KoolReport's Forum

Official Support Area, Q&As, Discussions, Suggestions and Bug reports.
Forum's Guidelines

How to integrate a PHP array for-loop for a long SQL query over 50 databases? #743

Open Markus Mohr opened this topic on on Mar 14, 2019 - 9 comments

Markus Mohr commented on Mar 14, 2019

KoolReport 3.25.4.

I have a very complex SQL query over many fields (about 1.000 lines of code) with several calculations, using CONCAT_WS, COALESCE, several JOINs and that all brought into UNION with the same query for all in all 50 databases. If I did that sequentially, it would amount to 50.000 lines of code.

I can, however, create and nice for loop in the form of ...
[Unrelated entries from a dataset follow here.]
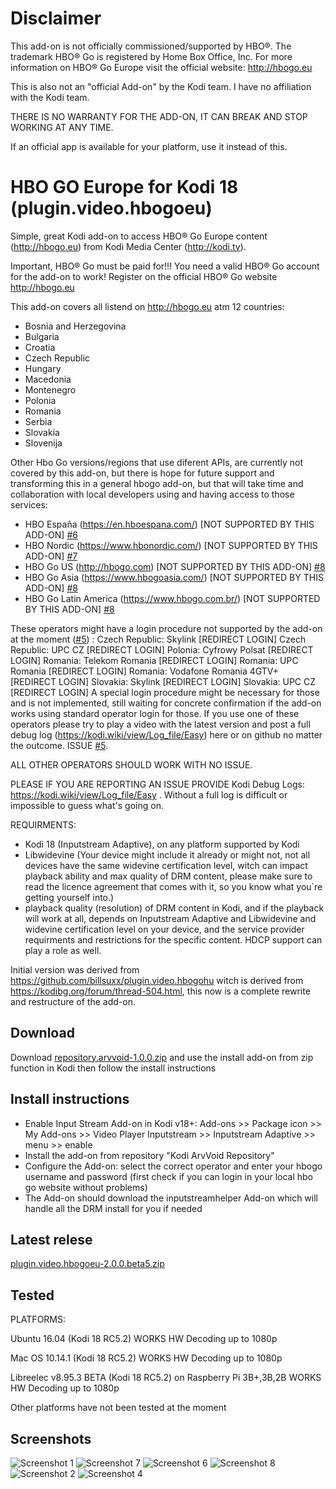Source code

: # Disclaimer

This add-on is not officially commissioned/supported by HBO®. The trademark HBO® Go is registered by Home Box Office, Inc.
For more information on HBO® Go Europe visit the official website: http://hbogo.eu

This is also not an "official Add-on" by the Kodi team. I have no affiliation with the Kodi team.

THERE IS NO WARRANTY FOR THE ADD-ON, IT CAN BREAK AND STOP WORKING AT ANY TIME.

If an official app is available for your platform, use it instead of this.

# HBO GO Europe for Kodi 18 (plugin.video.hbogoeu)

Simple, great Kodi add-on to access HBO® Go Europe content (http://hbogo.eu) from Kodi Media Center (http://kodi.tv).

Important, HBO® Go must be paid for!!! You need a valid HBO® Go account for the add-on to work!
Register on the official HBO® Go website http://hbogo.eu

This add-on covers all listend on http://hbogo.eu atm 12 countries: 
* Bosnia and Herzegovina
* Bulgaria
* Croatia
* Czech Republic 
* Hungary
* Macedonia 
* Montenegro
* Polonia
* Romania
* Serbia
* Slovakia
* Slovenija

Other Hbo Go versions/regions that use diferent APIs, are currently not covered by this add-on, but there is hope for future support and transforming this in a general hbogo add-on, but that will take time and collaboration with local developers using and having access to those services:

* HBO España (https://en.hboespana.com/) [NOT SUPPORTED BY THIS ADD-ON] [#6](https://github.com/arvvoid/plugin.video.hbogoeu/issues/6)
* HBO Nordic (https://www.hbonordic.com/)  [NOT SUPPORTED BY THIS ADD-ON] [#7](https://github.com/arvvoid/plugin.video.hbogoeu/issues/7)
* HBO Go US (http://hbogo.com)  [NOT SUPPORTED BY THIS ADD-ON] [#8](https://github.com/arvvoid/plugin.video.hbogoeu/issues/8)
* HBO Go Asia (https://www.hbogoasia.com/)  [NOT SUPPORTED BY THIS ADD-ON] [#8](https://github.com/arvvoid/plugin.video.hbogoeu/issues/8)
* HBO Go Latin America (https://www.hbogo.com.br/)  [NOT SUPPORTED BY THIS ADD-ON] [#8](https://github.com/arvvoid/plugin.video.hbogoeu/issues/8)

These operators might have a login procedure not supported by the add-on at the moment ([#5](https://github.com/arvvoid/plugin.video.hbogoeu/issues/5)) :
Czech Republic: Skylink [REDIRECT LOGIN]
Czech Republic: UPC CZ [REDIRECT LOGIN]
Polonia: Cyfrowy Polsat [REDIRECT LOGIN]
Romania: Telekom Romania [REDIRECT LOGIN]
Romania: UPC Romania [REDIRECT LOGIN]
Romania: Vodafone Romania 4GTV+ [REDIRECT LOGIN]
Slovakia: Skylink [REDIRECT LOGIN]
Slovakia: UPC CZ [REDIRECT LOGIN]
A special login procedure might be necessary for those and is not implemented, still waiting for concrete confirmation if the add-on works using standard operator login for those. If you use one of these operators please try to play a video with the latest version and post a full debug log (https://kodi.wiki/view/Log_file/Easy) here or on github no matter the outcome. ISSUE [#5](https://github.com/arvvoid/plugin.video.hbogoeu/issues/5).

ALL OTHER OPERATORS SHOULD WORK WITH NO ISSUE.

PLEASE IF YOU ARE REPORTING AN ISSUE PROVIDE Kodi Debug Logs: https://kodi.wiki/view/Log_file/Easy . Without a full log is difficult or impossible to guess what's going on.

REQUIRMENTS:
* Kodi 18 (Inputstream Adaptive), on any platform supported by Kodi
* Libwidevine (Your device might include it already or might not, not all devices have the same widevine certification level, witch can impact playback ability and max quality of DRM content, please make sure to read the licence agreement that comes with it, so you know what you´re getting yourself into.)
* playback quality (resolution) of DRM content in Kodi, and if the playback will work at all, depends on Inputstream Adaptive and Libwidevine and widevine certification level on your device, and the service provider requirments and restrictions for the specific content. HDCP support can play a role as well.

Initial version was derived from https://github.com/billsuxx/plugin.video.hbogohu witch is derived from https://kodibg.org/forum/thread-504.html, this now is a complete rewrite and restructure of the add-on.

## Download

Download [repository.arvvoid-1.0.0.zip](https://raw.github.com/arvvoid/repository.arvvoid/master/repository.arvvoid/repository.arvvoid-1.0.0.zip) and use the install add-on from zip function in Kodi
 then follow the install instructions

## Install instructions

* Enable Input Stream Add-on in Kodi v18+: Add-ons >> Package icon >> My Add-ons >> Video Player Inputstream >> Inputstream Adaptive >> menu >> enable
* Install the add-on from repository "Kodi ArvVoid Repository"
* Configure the Add-on: select the correct operator and enter your hbogo username and password 
(first check if you can login in your local hbo go website without problems)
* The Add-on should download the inputstreamhelper Add-on which will handle all the DRM install for you if needed

## Latest relese

[plugin.video.hbogoeu-2.0.0.beta5.zip](https://github.com/arvvoid/plugin.video.hbogoeu/releases/download/2.0-beta5/plugin.video.hbogoeu-2.0.0.beta5.zip)

## Tested

PLATFORMS:

Ubuntu 16.04 (Kodi 18 RC5.2)
WORKS HW Decoding up to 1080p

Mac OS 10.14.1 (Kodi 18 RC5.2)
WORKS  HW Decoding up to 1080p

Libreelec v8.95.3 BETA (Kodi 18 RC5.2)
on Raspberry Pi 3B+,3B,2B
WORKS HW Decoding up to 1080p

Other platforms have not been tested at the moment

## Screenshots

![Screenshot 1](/resources/screen1.png?raw=true "Screenshot 1")
![Screenshot 7](/resources/screen7.png?raw=true "Screenshot 7")
![Screenshot 6](/resources/screen6.png?raw=true "Screenshot 6")
![Screenshot 8](/resources/screen8.png?raw=true "Screenshot 8")
![Screenshot 2](/resources/screen2.png?raw=true "Screenshot 2")
![Screenshot 4](/resources/screen4.png?raw=true "Screenshot 4")
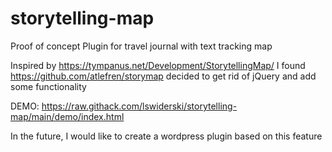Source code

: # storytelling-map
Proof of concept Plugin for travel journal with text tracking map

Inspired by https://tympanus.net/Development/StorytellingMap/
I found https://github.com/atlefren/storymap 
decided to get rid of jQuery and add some functionality

DEMO: https://raw.githack.com/lswiderski/storytelling-map/main/demo/index.html

In the future, I would like to create a wordpress plugin based on this feature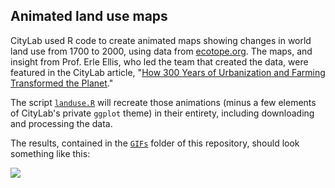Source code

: ## Animated land use maps

CityLab used R code to create animated maps showing changes in world land use from 1700 to 2000, using data from [ecotope.org](http://ecotope.org). The maps, and insight from Prof. Erle Ellis, who led the team that created the data, were featured in the CityLab article, "[How 300 Years of Urbanization and Farming Transformed the Planet](https://www.citylab.com/environment/2019/01/farming-climate-change-land-use-urbanization-over-time-map/579724/)."

The script [`landuse.R`](https://github.com/theatlantic/citylab-data/blob/master/land-use-maps/landuse.R) will recreate those animations (minus a few elements of CityLab's private `ggplot` theme) in their entirety, including downloading and processing the data.

The results, contained in the [`GIFs`](https://github.com/theatlantic/citylab-data/blob/master/land-use-maps/GIFs/) folder of this repository, should look something like this: 

![](https://github.com/theatlantic/citylab-data/blob/master/land-use-maps/GIFs/landuse.gif)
for ($db = 1;$db <= 50;$db++) {
     $sql_query = 'SELECT * FROM database' . str_pad($db,2,'0',STR_PAD_LEFT) . '.table WHERE blah';
     $rQuery = mysql_query($qQuery, $oDatabase);
     $result[] = array("count" => mysql_num_rows($rQuery ), "result" => $rQuery);
}
return $result;

... to reiterate this process until all database queries are carried out making use of this SQL query codes of 1.000 lines only once.

How can I integrate this code into the KoolReport framework?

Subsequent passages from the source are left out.